To force DAI to add more transformations, use the ngenes_min parameter. This can be useful if you want DAI to search more actively through all of the potential permutations of transformers and input features. That is, if you only selected target encoding, and DAI only has four input features, it may take too long to search through all of the potential permutations. In this case, increasing the value of the ngenes_min parameter forces DAI to search more actively at the cost of more features per model.

DAI automatically sets limits on the number of features that are made. To override the default behavior, use the following parameters:

nfeatures_max_threshold
limit_features_by_interpretability
features_allowed_by_interpretability
varimp_threshold_at_interpretability_10
stabilize_varimp
stabilize_features
rdelta_percent_score_penalty_per_feature_by_interpretability
feature_cost_mean_interp_for_penalty
features_cost_per_interp
apply_featuregene_limits_after_tuning
remove_scored_0gain_genes_in_postprocessing_above_interpretability
remove_scored_0gain_genes_in_postprocessing_above_interpretability_final_population
remove_scored_by_threshold_genes_in_postprocessing_above_interpretability_final_population

You can also control the number of input features a transformer gets by using the following parameters:

fixed_feature_interaction_depth
max_feature_interaction_depth
feature_engineering_effort
enable_genetic_algorithm

(That is, to create basic features with no tuning or evolution, set enable_genetic_algorithm='off'.)

Individuals Control

You can control the number or type of individuals that are tuned or evolved by using the following config.toml parameters:

parameter_tuning_num_models
fixed_num_individuals

Sample Use Case

The following is a sample use case for controlling feature counts.

Example:

You want to limit the number of features used for scoring to 14.

Solution A:

  • For transformed features, set nfeatures_max = 14 in the Expert Settings window.

  • For original features, set the following parameters:

max_orig_cols_selected
max_orig_numeric_cols_selected
max_orig_nonnumeric_cols_selected

Solution B

Without changing any parameters, let DAI complete the experiment.

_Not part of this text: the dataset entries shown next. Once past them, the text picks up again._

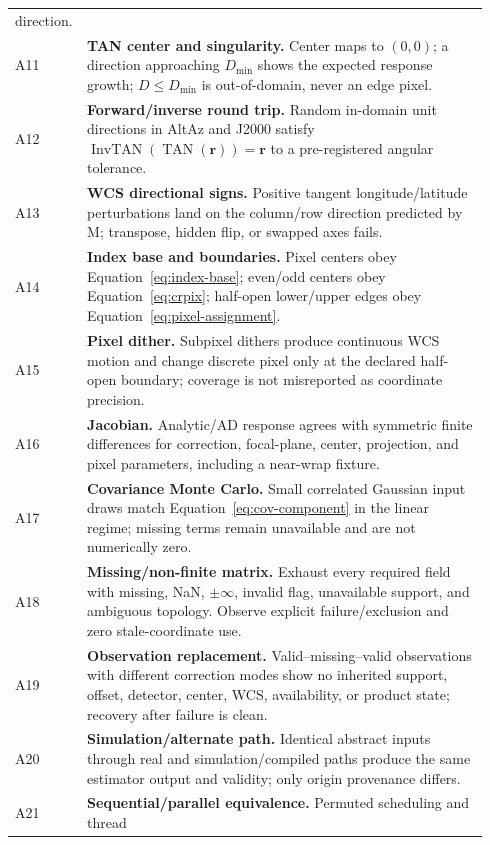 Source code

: \documentclass[11pt]{article}
\renewcommand{\mathsf}[1]{\mathrm{#1}}
\begin{document}
\begin{longtable}{>{\raggedright\arraybackslash}p{0.10\linewidth}
                  >{\raggedright\arraybackslash}p{0.84\linewidth}}
direction. \\
A11 & \textbf{TAN center and singularity.} Center maps to $(0,0)$; a direction
approaching $D_{\min}$ shows the expected response growth; $D\le D_{\min}$ is
out-of-domain, never an edge pixel. \\
A12 & \textbf{Forward/inverse round trip.} Random in-domain unit directions in
AltAz and J2000 satisfy
$\operatorname{InvTAN}(\operatorname{TAN}(\boldsymbol r))=\boldsymbol r$ to a
pre-registered angular tolerance. \\
A13 & \textbf{WCS directional signs.} Positive tangent longitude/latitude
perturbations land on the column/row direction predicted by $\mathsf M$;
transpose, hidden flip, or swapped axes fails. \\
A14 & \textbf{Index base and boundaries.} Pixel centers obey
Equation~\eqref{eq:index-base}; even/odd centers obey Equation~\eqref{eq:crpix};
half-open lower/upper edges obey Equation~\eqref{eq:pixel-assignment}. \\
A15 & \textbf{Pixel dither.} Subpixel dithers produce continuous WCS motion and
change discrete pixel only at the declared half-open boundary; coverage is not
misreported as coordinate precision. \\
A16 & \textbf{Jacobian.} Analytic/AD response agrees with symmetric finite
differences for correction, focal-plane, center, projection, and pixel
parameters, including a near-wrap fixture. \\
A17 & \textbf{Covariance Monte Carlo.} Small correlated Gaussian input draws
match Equation~\eqref{eq:cov-component} in the linear regime; missing terms
remain unavailable and are not numerically zero. \\
A18 & \textbf{Missing/non-finite matrix.} Exhaust every required field with
missing, NaN, $\pm\infty$, invalid flag, unavailable support, and ambiguous
topology.  Observe explicit failure/exclusion and zero stale-coordinate use.
\\
A19 & \textbf{Observation replacement.} Valid--missing--valid observations
with different correction modes show no inherited support, offset, detector,
center, WCS, availability, or product state; recovery after failure is clean.
\\
A20 & \textbf{Simulation/alternate path.} Identical abstract inputs through
real and simulation/compiled paths produce the same estimator output and
validity; only origin provenance differs. \\
A21 & \textbf{Sequential/parallel equivalence.} Permuted scheduling and thread

\end{longtable}
\end{document}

After the experiment is complete, inspect the ensemble_features_orig files in the Experiment Summary to see which original features were not important, then decide whether to drop even more of them by performing “tune” experiment and retrain final pipeline (You can also choose to refit from best model for an even closer match to the original experiment). In the Experiment Setup page, use the Dropped Columns option to select and drop the columns that were low importance according to the parent experiment. This causes the transformers that needed the dropped original features to be automatically pruned, and the model will have used a more intelligent process of deciding which original features are good instead of the more greedy FS by permutation importance.